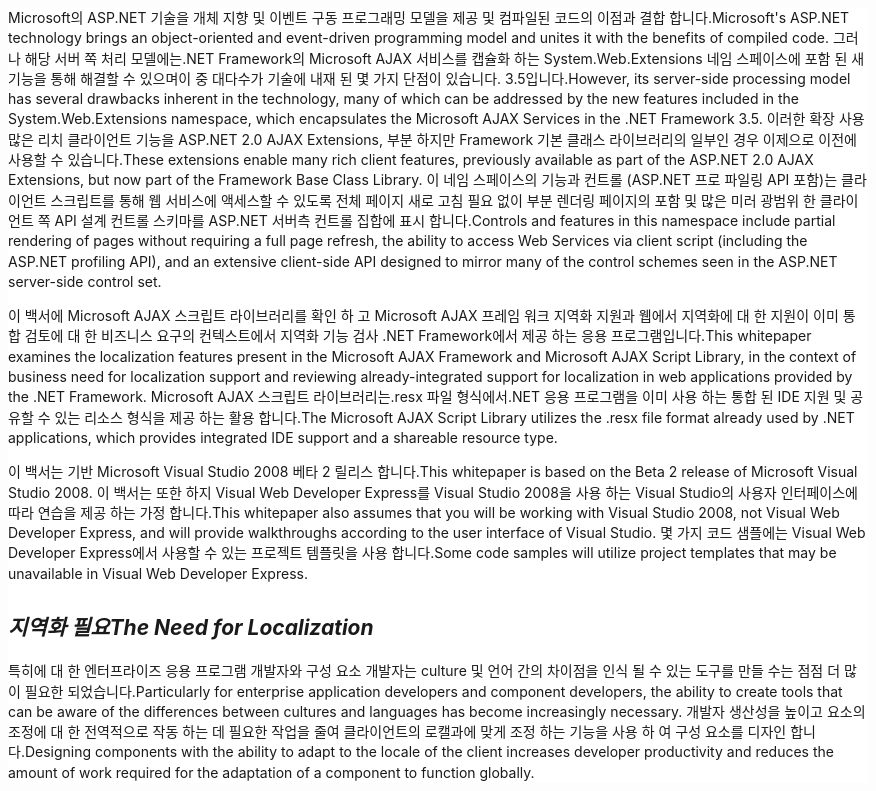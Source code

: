 <span data-ttu-id="e2c7c-110">Microsoft의 ASP.NET 기술을 개체 지향 및 이벤트 구동 프로그래밍 모델을 제공 및 컴파일된 코드의 이점과 결합 합니다.</span><span class="sxs-lookup"><span data-stu-id="e2c7c-110">Microsoft's ASP.NET technology brings an object-oriented and event-driven programming model and unites it with the benefits of compiled code.</span></span> <span data-ttu-id="e2c7c-111">그러나 해당 서버 쪽 처리 모델에는.NET Framework의 Microsoft AJAX 서비스를 캡슐화 하는 System.Web.Extensions 네임 스페이스에 포함 된 새 기능을 통해 해결할 수 있으며이 중 대다수가 기술에 내재 된 몇 가지 단점이 있습니다. 3.5입니다.</span><span class="sxs-lookup"><span data-stu-id="e2c7c-111">However, its server-side processing model has several drawbacks inherent in the technology, many of which can be addressed by the new features included in the System.Web.Extensions namespace, which encapsulates the Microsoft AJAX Services in the .NET Framework 3.5.</span></span> <span data-ttu-id="e2c7c-112">이러한 확장 사용 많은 리치 클라이언트 기능을 ASP.NET 2.0 AJAX Extensions, 부분 하지만 Framework 기본 클래스 라이브러리의 일부인 경우 이제으로 이전에 사용할 수 있습니다.</span><span class="sxs-lookup"><span data-stu-id="e2c7c-112">These extensions enable many rich client features, previously available as part of the ASP.NET 2.0 AJAX Extensions, but now part of the Framework Base Class Library.</span></span> <span data-ttu-id="e2c7c-113">이 네임 스페이스의 기능과 컨트롤 (ASP.NET 프로 파일링 API 포함)는 클라이언트 스크립트를 통해 웹 서비스에 액세스할 수 있도록 전체 페이지 새로 고침 필요 없이 부분 렌더링 페이지의 포함 및 많은 미러 광범위 한 클라이언트 쪽 API 설계 컨트롤 스키마를 ASP.NET 서버측 컨트롤 집합에 표시 합니다.</span><span class="sxs-lookup"><span data-stu-id="e2c7c-113">Controls and features in this namespace include partial rendering of pages without requiring a full page refresh, the ability to access Web Services via client script (including the ASP.NET profiling API), and an extensive client-side API designed to mirror many of the control schemes seen in the ASP.NET server-side control set.</span></span>

<span data-ttu-id="e2c7c-114">이 백서에 Microsoft AJAX 스크립트 라이브러리를 확인 하 고 Microsoft AJAX 프레임 워크 지역화 지원과 웹에서 지역화에 대 한 지원이 이미 통합 검토에 대 한 비즈니스 요구의 컨텍스트에서 지역화 기능 검사 .NET Framework에서 제공 하는 응용 프로그램입니다.</span><span class="sxs-lookup"><span data-stu-id="e2c7c-114">This whitepaper examines the localization features present in the Microsoft AJAX Framework and Microsoft AJAX Script Library, in the context of business need for localization support and reviewing already-integrated support for localization in web applications provided by the .NET Framework.</span></span> <span data-ttu-id="e2c7c-115">Microsoft AJAX 스크립트 라이브러리는.resx 파일 형식에서.NET 응용 프로그램을 이미 사용 하는 통합 된 IDE 지원 및 공유할 수 있는 리소스 형식을 제공 하는 활용 합니다.</span><span class="sxs-lookup"><span data-stu-id="e2c7c-115">The Microsoft AJAX Script Library utilizes the .resx file format already used by .NET applications, which provides integrated IDE support and a shareable resource type.</span></span>

<span data-ttu-id="e2c7c-116">이 백서는 기반 Microsoft Visual Studio 2008 베타 2 릴리스 합니다.</span><span class="sxs-lookup"><span data-stu-id="e2c7c-116">This whitepaper is based on the Beta 2 release of Microsoft Visual Studio 2008.</span></span> <span data-ttu-id="e2c7c-117">이 백서는 또한 하지 Visual Web Developer Express를 Visual Studio 2008을 사용 하는 Visual Studio의 사용자 인터페이스에 따라 연습을 제공 하는 가정 합니다.</span><span class="sxs-lookup"><span data-stu-id="e2c7c-117">This whitepaper also assumes that you will be working with Visual Studio 2008, not Visual Web Developer Express, and will provide walkthroughs according to the user interface of Visual Studio.</span></span> <span data-ttu-id="e2c7c-118">몇 가지 코드 샘플에는 Visual Web Developer Express에서 사용할 수 있는 프로젝트 템플릿을 사용 합니다.</span><span class="sxs-lookup"><span data-stu-id="e2c7c-118">Some code samples will utilize project templates that may be unavailable in Visual Web Developer Express.</span></span>

## <a name="the-need-for-localization"></a><span data-ttu-id="e2c7c-119">*지역화 필요*</span><span class="sxs-lookup"><span data-stu-id="e2c7c-119">*The Need for Localization*</span></span>

<span data-ttu-id="e2c7c-120">특히에 대 한 엔터프라이즈 응용 프로그램 개발자와 구성 요소 개발자는 culture 및 언어 간의 차이점을 인식 될 수 있는 도구를 만들 수는 점점 더 많이 필요한 되었습니다.</span><span class="sxs-lookup"><span data-stu-id="e2c7c-120">Particularly for enterprise application developers and component developers, the ability to create tools that can be aware of the differences between cultures and languages has become increasingly necessary.</span></span> <span data-ttu-id="e2c7c-121">개발자 생산성을 높이고 요소의 조정에 대 한 전역적으로 작동 하는 데 필요한 작업을 줄여 클라이언트의 로캘과에 맞게 조정 하는 기능을 사용 하 여 구성 요소를 디자인 합니다.</span><span class="sxs-lookup"><span data-stu-id="e2c7c-121">Designing components with the ability to adapt to the locale of the client increases developer productivity and reduces the amount of work required for the adaptation of a component to function globally.</span></span>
────────────────
Print the entire listing above verbatim. No picture should be included.

Source code

: <span data-ttu-id="e2c7c-110">Microsoft의 ASP.NET 기술을 개체 지향 및 이벤트 구동 프로그래밍 모델을 제공 및 컴파일된 코드의 이점과 결합 합니다.</span><span class="sxs-lookup"><span data-stu-id="e2c7c-110">Microsoft's ASP.NET technology brings an object-oriented and event-driven programming model and unites it with the benefits of compiled code.</span></span> <span data-ttu-id="e2c7c-111">그러나 해당 서버 쪽 처리 모델에는.NET Framework의 Microsoft AJAX 서비스를 캡슐화 하는 System.Web.Extensions 네임 스페이스에 포함 된 새 기능을 통해 해결할 수 있으며이 중 대다수가 기술에 내재 된 몇 가지 단점이 있습니다. 3.5입니다.</span><span class="sxs-lookup"><span data-stu-id="e2c7c-111">However, its server-side processing model has several drawbacks inherent in the technology, many of which can be addressed by the new features included in the System.Web.Extensions namespace, which encapsulates the Microsoft AJAX Services in the .NET Framework 3.5.</span></span> <span data-ttu-id="e2c7c-112">이러한 확장 사용 많은 리치 클라이언트 기능을 ASP.NET 2.0 AJAX Extensions, 부분 하지만 Framework 기본 클래스 라이브러리의 일부인 경우 이제으로 이전에 사용할 수 있습니다.</span><span class="sxs-lookup"><span data-stu-id="e2c7c-112">These extensions enable many rich client features, previously available as part of the ASP.NET 2.0 AJAX Extensions, but now part of the Framework Base Class Library.</span></span> <span data-ttu-id="e2c7c-113">이 네임 스페이스의 기능과 컨트롤 (ASP.NET 프로 파일링 API 포함)는 클라이언트 스크립트를 통해 웹 서비스에 액세스할 수 있도록 전체 페이지 새로 고침 필요 없이 부분 렌더링 페이지의 포함 및 많은 미러 광범위 한 클라이언트 쪽 API 설계 컨트롤 스키마를 ASP.NET 서버측 컨트롤 집합에 표시 합니다.</span><span class="sxs-lookup"><span data-stu-id="e2c7c-113">Controls and features in this namespace include partial rendering of pages without requiring a full page refresh, the ability to access Web Services via client script (including the ASP.NET profiling API), and an extensive client-side API designed to mirror many of the control schemes seen in the ASP.NET server-side control set.</span></span>

<span data-ttu-id="e2c7c-114">이 백서에 Microsoft AJAX 스크립트 라이브러리를 확인 하 고 Microsoft AJAX 프레임 워크 지역화 지원과 웹에서 지역화에 대 한 지원이 이미 통합 검토에 대 한 비즈니스 요구의 컨텍스트에서 지역화 기능 검사 .NET Framework에서 제공 하는 응용 프로그램입니다.</span><span class="sxs-lookup"><span data-stu-id="e2c7c-114">This whitepaper examines the localization features present in the Microsoft AJAX Framework and Microsoft AJAX Script Library, in the context of business need for localization support and reviewing already-integrated support for localization in web applications provided by the .NET Framework.</span></span> <span data-ttu-id="e2c7c-115">Microsoft AJAX 스크립트 라이브러리는.resx 파일 형식에서.NET 응용 프로그램을 이미 사용 하는 통합 된 IDE 지원 및 공유할 수 있는 리소스 형식을 제공 하는 활용 합니다.</span><span class="sxs-lookup"><span data-stu-id="e2c7c-115">The Microsoft AJAX Script Library utilizes the .resx file format already used by .NET applications, which provides integrated IDE support and a shareable resource type.</span></span>

<span data-ttu-id="e2c7c-116">이 백서는 기반 Microsoft Visual Studio 2008 베타 2 릴리스 합니다.</span><span class="sxs-lookup"><span data-stu-id="e2c7c-116">This whitepaper is based on the Beta 2 release of Microsoft Visual Studio 2008.</span></span> <span data-ttu-id="e2c7c-117">이 백서는 또한 하지 Visual Web Developer Express를 Visual Studio 2008을 사용 하는 Visual Studio의 사용자 인터페이스에 따라 연습을 제공 하는 가정 합니다.</span><span class="sxs-lookup"><span data-stu-id="e2c7c-117">This whitepaper also assumes that you will be working with Visual Studio 2008, not Visual Web Developer Express, and will provide walkthroughs according to the user interface of Visual Studio.</span></span> <span data-ttu-id="e2c7c-118">몇 가지 코드 샘플에는 Visual Web Developer Express에서 사용할 수 있는 프로젝트 템플릿을 사용 합니다.</span><span class="sxs-lookup"><span data-stu-id="e2c7c-118">Some code samples will utilize project templates that may be unavailable in Visual Web Developer Express.</span></span>

## <a name="the-need-for-localization"></a><span data-ttu-id="e2c7c-119">*지역화 필요*</span><span class="sxs-lookup"><span data-stu-id="e2c7c-119">*The Need for Localization*</span></span>

<span data-ttu-id="e2c7c-120">특히에 대 한 엔터프라이즈 응용 프로그램 개발자와 구성 요소 개발자는 culture 및 언어 간의 차이점을 인식 될 수 있는 도구를 만들 수는 점점 더 많이 필요한 되었습니다.</span><span class="sxs-lookup"><span data-stu-id="e2c7c-120">Particularly for enterprise application developers and component developers, the ability to create tools that can be aware of the differences between cultures and languages has become increasingly necessary.</span></span> <span data-ttu-id="e2c7c-121">개발자 생산성을 높이고 요소의 조정에 대 한 전역적으로 작동 하는 데 필요한 작업을 줄여 클라이언트의 로캘과에 맞게 조정 하는 기능을 사용 하 여 구성 요소를 디자인 합니다.</span><span class="sxs-lookup"><span data-stu-id="e2c7c-121">Designing components with the ability to adapt to the locale of the client increases developer productivity and reduces the amount of work required for the adaptation of a component to function globally.</span></span>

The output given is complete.